*TASK GOAL:*
From the listing below, copy each line where "timeEnd" occurs.
=======
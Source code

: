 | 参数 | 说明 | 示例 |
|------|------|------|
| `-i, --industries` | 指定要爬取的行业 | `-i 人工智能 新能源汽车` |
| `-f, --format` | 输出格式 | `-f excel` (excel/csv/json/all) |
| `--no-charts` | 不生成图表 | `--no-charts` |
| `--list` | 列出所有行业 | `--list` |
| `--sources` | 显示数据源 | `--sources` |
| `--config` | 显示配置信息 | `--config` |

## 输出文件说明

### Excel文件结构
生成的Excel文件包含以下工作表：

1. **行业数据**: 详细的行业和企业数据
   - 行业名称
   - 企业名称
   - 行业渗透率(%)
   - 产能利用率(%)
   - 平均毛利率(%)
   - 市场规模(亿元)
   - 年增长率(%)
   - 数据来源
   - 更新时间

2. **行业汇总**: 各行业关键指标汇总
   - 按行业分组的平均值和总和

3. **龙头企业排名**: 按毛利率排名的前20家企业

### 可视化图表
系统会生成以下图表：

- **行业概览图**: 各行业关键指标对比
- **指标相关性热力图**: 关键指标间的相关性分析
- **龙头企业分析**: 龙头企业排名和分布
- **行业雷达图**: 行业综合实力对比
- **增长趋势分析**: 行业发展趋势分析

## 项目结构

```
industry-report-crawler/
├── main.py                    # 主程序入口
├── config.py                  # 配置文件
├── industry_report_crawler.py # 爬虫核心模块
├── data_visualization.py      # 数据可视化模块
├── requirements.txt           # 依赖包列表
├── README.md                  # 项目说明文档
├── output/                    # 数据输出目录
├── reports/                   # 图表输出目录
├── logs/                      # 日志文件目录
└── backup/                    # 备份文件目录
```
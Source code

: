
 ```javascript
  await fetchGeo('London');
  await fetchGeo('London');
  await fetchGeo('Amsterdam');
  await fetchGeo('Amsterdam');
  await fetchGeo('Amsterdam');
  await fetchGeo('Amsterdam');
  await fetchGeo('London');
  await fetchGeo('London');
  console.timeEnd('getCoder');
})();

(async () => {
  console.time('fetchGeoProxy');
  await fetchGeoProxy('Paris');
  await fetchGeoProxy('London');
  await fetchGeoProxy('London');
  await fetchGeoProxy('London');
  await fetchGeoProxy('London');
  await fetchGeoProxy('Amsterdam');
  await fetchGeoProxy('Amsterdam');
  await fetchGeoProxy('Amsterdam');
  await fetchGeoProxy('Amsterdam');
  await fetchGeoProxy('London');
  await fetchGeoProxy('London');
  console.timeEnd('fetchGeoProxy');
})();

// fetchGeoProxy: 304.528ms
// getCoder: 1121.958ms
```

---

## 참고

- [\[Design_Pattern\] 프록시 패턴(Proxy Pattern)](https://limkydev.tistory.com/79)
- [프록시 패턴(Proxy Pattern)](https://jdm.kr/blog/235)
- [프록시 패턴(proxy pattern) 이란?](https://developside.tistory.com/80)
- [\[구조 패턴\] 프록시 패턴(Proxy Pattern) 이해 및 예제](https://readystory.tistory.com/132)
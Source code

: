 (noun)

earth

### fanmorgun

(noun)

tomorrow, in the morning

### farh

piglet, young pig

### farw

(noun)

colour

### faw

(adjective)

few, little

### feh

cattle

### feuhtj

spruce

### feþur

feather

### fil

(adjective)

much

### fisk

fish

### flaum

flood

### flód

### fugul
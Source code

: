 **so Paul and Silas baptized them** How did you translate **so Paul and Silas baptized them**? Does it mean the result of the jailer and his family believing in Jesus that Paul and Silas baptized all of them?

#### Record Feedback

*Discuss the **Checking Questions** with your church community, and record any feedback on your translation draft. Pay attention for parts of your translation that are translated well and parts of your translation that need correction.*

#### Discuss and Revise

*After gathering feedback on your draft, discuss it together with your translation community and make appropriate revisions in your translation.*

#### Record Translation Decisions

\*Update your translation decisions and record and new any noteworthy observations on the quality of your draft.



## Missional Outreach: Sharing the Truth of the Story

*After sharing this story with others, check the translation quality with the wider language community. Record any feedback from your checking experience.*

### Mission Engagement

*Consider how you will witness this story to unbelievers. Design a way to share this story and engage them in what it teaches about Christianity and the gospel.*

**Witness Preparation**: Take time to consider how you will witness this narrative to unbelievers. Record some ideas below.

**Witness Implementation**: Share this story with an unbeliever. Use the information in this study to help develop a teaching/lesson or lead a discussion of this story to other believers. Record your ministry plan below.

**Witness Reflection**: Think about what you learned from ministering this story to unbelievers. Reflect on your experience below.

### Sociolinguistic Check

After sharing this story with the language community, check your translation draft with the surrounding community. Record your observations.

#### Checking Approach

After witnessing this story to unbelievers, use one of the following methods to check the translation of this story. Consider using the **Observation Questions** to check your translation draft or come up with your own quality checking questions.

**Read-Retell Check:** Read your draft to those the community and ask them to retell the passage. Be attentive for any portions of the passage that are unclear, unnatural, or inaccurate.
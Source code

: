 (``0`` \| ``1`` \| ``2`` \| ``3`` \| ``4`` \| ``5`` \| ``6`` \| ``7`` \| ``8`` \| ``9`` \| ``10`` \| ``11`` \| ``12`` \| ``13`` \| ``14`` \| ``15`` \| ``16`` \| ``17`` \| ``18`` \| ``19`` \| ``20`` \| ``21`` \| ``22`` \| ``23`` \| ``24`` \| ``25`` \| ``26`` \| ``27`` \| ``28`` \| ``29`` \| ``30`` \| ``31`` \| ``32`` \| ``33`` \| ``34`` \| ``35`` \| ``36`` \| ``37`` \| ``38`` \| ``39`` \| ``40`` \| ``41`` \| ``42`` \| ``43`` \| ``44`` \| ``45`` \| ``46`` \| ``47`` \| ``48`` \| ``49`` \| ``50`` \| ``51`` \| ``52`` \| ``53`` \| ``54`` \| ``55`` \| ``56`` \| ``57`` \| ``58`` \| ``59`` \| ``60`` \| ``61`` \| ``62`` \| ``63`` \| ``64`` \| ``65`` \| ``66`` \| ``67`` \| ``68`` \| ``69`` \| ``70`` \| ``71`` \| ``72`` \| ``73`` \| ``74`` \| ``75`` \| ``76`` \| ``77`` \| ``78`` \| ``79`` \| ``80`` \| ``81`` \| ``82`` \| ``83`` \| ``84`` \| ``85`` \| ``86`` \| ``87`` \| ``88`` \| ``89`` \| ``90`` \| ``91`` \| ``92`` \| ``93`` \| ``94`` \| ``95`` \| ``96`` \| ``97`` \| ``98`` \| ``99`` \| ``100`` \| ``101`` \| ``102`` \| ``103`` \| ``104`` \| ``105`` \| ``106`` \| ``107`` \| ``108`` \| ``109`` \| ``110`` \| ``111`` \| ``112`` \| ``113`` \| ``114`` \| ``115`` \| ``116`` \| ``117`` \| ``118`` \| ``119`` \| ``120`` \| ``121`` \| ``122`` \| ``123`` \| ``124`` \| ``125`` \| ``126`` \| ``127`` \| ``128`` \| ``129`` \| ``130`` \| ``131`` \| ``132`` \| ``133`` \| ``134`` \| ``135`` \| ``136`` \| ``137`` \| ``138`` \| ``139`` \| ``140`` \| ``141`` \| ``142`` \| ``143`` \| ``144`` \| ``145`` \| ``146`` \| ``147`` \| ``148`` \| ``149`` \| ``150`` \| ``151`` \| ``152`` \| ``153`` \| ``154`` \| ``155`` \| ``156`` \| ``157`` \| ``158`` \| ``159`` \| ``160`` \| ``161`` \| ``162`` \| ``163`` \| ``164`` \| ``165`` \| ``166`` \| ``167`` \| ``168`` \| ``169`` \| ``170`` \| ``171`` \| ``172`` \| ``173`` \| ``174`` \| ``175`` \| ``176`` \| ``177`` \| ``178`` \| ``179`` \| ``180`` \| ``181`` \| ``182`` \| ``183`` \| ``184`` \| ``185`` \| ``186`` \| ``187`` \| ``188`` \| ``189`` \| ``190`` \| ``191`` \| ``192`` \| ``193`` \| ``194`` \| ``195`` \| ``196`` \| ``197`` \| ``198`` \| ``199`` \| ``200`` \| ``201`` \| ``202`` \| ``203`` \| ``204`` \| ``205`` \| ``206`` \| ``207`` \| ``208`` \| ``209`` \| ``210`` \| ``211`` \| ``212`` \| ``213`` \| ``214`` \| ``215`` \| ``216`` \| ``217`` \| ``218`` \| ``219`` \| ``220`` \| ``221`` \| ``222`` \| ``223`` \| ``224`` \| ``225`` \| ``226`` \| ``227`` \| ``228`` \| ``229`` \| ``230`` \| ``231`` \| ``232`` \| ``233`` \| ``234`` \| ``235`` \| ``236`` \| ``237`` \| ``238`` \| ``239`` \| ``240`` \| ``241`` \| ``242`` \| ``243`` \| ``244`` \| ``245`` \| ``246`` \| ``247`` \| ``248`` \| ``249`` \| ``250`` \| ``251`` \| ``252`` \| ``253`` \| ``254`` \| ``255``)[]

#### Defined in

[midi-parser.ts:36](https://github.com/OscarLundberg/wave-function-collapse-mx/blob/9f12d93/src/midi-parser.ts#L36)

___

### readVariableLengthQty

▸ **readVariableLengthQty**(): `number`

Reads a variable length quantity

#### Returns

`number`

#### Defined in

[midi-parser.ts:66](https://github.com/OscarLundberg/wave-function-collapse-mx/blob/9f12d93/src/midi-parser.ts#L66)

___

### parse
=======
*RESPONSE AREA:*
  console.timeEnd('getCoder');
  console.timeEnd('fetchGeoProxy');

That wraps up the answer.